Where does Sam's Song rank among all the audiobooks you’ve listened to so far?

Sam's Song ranks in my top five audio books because of the quality of the narration and the emotion within the story. In Samantha Smith, Hannah Howe portrays a likeable, believable character, a woman who has suffered in the past, but who is determined to create for herself a brighter future. The book takes the reader and Samantha on an emotional rollercoaster and the story stays with you after you have read the final page.

What other book might you compare Sam's Song to, and why?

I think people who enjoy the novels of Robert B Parker and Marcia Muller, and private detective fiction in general, will enjoy this book.

Which scene did you most enjoy?

I enjoyed the scenes with Woody, the guitarist, because of their humour, and the chapters featuring Samantha's ex-husband Dan. The emotion of the story comes across in these chapters and you realise how difficult it must be for someone to overcome the trauma of domestic violence. It is to the author's credit that she doesn't gloss over the difficulties Sam faced; indeed, you can see how those difficulties helped to shape Sam's determined personality.

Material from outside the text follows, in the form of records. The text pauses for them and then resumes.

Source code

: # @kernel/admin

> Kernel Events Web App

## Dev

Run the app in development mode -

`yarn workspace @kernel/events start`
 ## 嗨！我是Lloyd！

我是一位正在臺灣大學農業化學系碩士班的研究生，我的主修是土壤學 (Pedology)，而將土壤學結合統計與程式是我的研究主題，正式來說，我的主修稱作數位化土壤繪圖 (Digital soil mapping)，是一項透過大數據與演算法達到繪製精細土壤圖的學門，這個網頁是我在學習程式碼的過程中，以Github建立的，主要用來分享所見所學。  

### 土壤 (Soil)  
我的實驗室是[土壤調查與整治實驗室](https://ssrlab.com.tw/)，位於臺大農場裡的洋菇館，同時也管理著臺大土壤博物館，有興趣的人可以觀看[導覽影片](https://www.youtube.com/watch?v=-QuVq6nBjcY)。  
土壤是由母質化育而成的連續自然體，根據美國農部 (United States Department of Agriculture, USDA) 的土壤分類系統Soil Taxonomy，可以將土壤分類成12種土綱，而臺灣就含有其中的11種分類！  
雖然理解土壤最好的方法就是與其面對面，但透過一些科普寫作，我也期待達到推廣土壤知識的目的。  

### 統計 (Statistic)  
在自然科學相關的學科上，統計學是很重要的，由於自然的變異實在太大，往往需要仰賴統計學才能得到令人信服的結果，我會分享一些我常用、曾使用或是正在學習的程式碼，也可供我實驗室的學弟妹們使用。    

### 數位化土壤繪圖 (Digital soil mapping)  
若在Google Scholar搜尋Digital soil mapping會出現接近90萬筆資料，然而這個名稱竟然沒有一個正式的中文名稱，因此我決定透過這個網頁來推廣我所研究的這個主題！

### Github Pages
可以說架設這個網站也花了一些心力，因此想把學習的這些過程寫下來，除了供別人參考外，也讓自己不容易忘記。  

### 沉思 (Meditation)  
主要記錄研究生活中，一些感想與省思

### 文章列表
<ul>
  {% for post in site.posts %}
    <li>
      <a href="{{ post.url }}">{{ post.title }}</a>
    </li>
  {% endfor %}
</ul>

Did you have an emotional reaction to this book? Did it make you laugh or cry?

The book made me laugh out loud and brought a tear to my eye. I laughed at Woody's comments and behaviour, and at the jokes told by Sam's detective friend, 'Sweets' MacArthur. My emotions were stirred in the scenes featuring Dan; you sense that Sam is a decent, honest person, trying to do the best job she can, while Dan is manipulative and doing everything he can to undermine her. In these chapters you feel for Sam as she wrestles with her inner demons. I think these chapters give you a great insight in Sam's character and help you to understand why she became a private eye.

Any additional comments?

I think Sam's Song is a wonderful book, beautifully narrated. Suzan Lynn Lorraine captures the emotion within the story and puts feeling into every line. I like books that stay with me after I have read the final page and Sam's Song is such a book.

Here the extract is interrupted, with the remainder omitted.